[[ DATA TO EXAMINE, beginning ]]
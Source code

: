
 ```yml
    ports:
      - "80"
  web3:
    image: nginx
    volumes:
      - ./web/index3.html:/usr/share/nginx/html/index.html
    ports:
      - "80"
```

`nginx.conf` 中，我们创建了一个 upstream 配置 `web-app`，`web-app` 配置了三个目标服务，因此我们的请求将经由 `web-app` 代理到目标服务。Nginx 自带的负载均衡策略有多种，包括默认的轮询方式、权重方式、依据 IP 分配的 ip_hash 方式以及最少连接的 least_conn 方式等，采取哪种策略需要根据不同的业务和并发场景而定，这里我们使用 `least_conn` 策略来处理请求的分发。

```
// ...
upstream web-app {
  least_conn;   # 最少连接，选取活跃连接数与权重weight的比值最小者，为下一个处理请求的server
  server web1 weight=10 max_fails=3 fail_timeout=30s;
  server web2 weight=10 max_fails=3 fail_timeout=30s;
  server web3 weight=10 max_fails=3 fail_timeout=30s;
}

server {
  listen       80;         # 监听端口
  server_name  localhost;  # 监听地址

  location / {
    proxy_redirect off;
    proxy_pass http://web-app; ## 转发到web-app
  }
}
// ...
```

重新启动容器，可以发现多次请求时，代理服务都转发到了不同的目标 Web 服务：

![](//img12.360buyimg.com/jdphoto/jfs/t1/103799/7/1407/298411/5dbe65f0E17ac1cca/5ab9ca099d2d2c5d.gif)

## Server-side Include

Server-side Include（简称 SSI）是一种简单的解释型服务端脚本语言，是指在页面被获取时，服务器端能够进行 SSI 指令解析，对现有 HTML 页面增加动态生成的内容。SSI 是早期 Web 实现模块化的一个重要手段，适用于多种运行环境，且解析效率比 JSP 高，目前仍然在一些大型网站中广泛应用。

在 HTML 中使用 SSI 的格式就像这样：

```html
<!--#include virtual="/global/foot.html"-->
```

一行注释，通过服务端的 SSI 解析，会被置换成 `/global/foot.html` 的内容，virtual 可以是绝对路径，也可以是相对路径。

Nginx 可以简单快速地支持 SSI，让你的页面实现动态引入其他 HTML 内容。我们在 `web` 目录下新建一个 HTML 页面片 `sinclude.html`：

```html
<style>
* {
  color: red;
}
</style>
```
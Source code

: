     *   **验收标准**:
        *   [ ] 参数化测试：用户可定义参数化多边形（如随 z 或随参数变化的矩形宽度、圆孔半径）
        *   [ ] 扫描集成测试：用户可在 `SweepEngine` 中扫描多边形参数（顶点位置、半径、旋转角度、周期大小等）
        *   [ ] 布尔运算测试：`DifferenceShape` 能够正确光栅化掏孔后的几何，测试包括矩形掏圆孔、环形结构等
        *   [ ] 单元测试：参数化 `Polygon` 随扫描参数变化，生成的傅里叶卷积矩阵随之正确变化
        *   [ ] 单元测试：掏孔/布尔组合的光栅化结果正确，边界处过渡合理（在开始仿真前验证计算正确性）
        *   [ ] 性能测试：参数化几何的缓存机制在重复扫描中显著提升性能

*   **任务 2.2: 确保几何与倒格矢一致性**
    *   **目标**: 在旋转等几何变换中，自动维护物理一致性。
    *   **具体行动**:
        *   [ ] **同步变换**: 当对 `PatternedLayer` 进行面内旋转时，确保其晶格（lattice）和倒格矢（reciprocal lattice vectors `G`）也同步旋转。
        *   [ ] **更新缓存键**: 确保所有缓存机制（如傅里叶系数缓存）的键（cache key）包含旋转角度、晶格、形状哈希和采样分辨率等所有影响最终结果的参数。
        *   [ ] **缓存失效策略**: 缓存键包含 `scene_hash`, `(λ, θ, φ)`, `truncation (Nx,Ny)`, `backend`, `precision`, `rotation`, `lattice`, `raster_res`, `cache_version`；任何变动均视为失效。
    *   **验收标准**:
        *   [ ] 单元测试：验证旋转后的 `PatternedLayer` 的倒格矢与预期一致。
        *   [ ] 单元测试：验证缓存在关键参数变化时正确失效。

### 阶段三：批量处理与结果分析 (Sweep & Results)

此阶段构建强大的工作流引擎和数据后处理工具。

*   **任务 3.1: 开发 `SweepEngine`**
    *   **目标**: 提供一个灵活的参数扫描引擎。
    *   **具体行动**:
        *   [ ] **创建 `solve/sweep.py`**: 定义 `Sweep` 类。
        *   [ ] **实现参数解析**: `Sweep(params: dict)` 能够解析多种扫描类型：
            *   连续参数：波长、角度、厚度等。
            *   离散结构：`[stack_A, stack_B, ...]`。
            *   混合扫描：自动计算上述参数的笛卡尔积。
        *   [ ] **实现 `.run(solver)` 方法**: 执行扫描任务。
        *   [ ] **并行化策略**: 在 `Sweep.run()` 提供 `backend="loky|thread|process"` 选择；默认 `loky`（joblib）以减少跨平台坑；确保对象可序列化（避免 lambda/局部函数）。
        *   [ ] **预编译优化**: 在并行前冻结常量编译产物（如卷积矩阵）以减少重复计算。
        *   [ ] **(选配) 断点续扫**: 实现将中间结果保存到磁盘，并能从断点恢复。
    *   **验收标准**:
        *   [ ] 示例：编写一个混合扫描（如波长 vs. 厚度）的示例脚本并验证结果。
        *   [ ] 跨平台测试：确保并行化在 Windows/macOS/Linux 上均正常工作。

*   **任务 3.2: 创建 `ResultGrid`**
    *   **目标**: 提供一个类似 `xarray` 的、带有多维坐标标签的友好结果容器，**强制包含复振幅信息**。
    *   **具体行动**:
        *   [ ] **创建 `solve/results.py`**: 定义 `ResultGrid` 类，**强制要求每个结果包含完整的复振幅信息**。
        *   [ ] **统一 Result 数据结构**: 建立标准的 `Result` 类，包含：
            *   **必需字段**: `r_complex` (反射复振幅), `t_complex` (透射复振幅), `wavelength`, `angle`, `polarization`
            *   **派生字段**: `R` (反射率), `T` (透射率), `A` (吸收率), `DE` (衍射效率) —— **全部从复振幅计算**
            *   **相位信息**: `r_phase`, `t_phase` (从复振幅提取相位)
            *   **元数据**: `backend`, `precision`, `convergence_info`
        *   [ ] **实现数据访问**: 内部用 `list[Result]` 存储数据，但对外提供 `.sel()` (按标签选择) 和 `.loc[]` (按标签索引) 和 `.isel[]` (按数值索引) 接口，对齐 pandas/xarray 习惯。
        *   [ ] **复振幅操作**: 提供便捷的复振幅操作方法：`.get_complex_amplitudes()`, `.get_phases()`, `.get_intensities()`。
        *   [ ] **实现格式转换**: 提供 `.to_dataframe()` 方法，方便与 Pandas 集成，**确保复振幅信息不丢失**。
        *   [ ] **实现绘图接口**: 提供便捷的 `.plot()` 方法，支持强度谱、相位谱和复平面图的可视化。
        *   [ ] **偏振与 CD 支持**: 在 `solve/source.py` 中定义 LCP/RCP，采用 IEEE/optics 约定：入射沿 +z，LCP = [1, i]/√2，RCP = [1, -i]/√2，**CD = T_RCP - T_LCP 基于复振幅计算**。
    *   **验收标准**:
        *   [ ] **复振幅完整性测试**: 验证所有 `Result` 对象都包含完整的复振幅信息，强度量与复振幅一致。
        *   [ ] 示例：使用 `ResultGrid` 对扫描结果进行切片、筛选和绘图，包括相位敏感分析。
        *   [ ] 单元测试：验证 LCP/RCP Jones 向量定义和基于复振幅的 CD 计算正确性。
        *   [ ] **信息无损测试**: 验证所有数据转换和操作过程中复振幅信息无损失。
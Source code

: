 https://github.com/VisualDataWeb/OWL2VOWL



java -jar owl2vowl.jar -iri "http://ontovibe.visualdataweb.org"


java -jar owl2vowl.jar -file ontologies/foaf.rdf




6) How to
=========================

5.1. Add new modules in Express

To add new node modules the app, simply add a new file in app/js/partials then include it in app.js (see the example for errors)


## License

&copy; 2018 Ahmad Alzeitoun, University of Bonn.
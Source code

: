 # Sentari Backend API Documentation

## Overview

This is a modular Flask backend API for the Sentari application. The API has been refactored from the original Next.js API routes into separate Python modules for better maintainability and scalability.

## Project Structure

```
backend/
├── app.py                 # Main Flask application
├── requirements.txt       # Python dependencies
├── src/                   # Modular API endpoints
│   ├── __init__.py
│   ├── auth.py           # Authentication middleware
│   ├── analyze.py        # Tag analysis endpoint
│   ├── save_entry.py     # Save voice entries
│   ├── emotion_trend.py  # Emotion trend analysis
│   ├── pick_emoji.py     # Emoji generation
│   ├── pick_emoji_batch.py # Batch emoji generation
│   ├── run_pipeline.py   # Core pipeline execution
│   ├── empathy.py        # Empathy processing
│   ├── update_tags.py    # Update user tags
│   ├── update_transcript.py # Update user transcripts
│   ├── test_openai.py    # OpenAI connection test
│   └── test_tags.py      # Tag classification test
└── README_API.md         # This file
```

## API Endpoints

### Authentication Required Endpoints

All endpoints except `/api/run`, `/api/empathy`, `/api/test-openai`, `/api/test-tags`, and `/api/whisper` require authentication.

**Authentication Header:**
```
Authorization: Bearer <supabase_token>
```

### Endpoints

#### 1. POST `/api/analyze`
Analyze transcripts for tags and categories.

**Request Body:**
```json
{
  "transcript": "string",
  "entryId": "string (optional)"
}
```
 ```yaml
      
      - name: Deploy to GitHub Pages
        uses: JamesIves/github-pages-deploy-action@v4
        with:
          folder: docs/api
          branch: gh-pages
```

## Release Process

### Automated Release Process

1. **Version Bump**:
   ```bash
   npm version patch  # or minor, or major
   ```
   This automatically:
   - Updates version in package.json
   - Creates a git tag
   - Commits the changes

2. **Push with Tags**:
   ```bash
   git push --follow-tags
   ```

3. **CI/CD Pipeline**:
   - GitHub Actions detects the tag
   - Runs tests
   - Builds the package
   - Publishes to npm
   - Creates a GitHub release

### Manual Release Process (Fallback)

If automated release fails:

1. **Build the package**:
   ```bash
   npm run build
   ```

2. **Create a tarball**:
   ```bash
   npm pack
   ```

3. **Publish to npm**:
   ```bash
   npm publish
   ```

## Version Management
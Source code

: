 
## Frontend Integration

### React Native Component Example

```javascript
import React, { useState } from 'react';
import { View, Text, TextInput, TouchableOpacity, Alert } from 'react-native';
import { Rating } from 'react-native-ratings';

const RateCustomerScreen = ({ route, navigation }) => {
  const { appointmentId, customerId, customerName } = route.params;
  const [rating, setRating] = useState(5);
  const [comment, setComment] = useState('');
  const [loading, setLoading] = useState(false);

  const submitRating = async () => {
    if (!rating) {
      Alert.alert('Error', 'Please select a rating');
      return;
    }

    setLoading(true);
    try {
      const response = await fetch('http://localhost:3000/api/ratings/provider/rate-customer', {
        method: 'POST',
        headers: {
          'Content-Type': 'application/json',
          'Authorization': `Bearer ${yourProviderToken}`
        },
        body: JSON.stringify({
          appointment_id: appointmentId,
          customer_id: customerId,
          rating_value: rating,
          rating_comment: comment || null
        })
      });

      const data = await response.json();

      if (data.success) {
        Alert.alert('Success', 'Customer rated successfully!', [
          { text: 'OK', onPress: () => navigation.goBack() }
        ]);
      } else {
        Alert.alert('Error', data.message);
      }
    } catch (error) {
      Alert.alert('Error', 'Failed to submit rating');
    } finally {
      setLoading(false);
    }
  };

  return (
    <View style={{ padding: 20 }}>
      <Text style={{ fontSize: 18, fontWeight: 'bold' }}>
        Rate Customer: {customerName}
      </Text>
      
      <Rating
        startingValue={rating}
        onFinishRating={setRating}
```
[[ DATA TO EXAMINE, end ]]
Give back, unchanged, the run of lines in the listing above that begins at the line containing "参数化测试：用户可定义参数化多边形（如随 z 或随参数变化的矩形宽度、圆孔半径）" and ends at the line containing "[ ] **更新缓存键**: 确保所有缓存机制（如傅里叶系数缓存）的键（cache", both included.

FINISHED TASK ->
        *   [ ] 参数化测试：用户可定义参数化多边形（如随 z 或随参数变化的矩形宽度、圆孔半径）
        *   [ ] 扫描集成测试：用户可在 `SweepEngine` 中扫描多边形参数（顶点位置、半径、旋转角度、周期大小等）
        *   [ ] 布尔运算测试：`DifferenceShape` 能够正确光栅化掏孔后的几何，测试包括矩形掏圆孔、环形结构等
        *   [ ] 单元测试：参数化 `Polygon` 随扫描参数变化，生成的傅里叶卷积矩阵随之正确变化
        *   [ ] 单元测试：掏孔/布尔组合的光栅化结果正确，边界处过渡合理（在开始仿真前验证计算正确性）
        *   [ ] 性能测试：参数化几何的缓存机制在重复扫描中显著提升性能

*   **任务 2.2: 确保几何与倒格矢一致性**
    *   **目标**: 在旋转等几何变换中，自动维护物理一致性。
    *   **具体行动**:
        *   [ ] **同步变换**: 当对 `PatternedLayer` 进行面内旋转时，确保其晶格（lattice）和倒格矢（reciprocal lattice vectors `G`）也同步旋转。
        *   [ ] **更新缓存键**: 确保所有缓存机制（如傅里叶系数缓存）的键（cache key）包含旋转角度、晶格、形状哈希和采样分辨率等所有影响最终结果的参数。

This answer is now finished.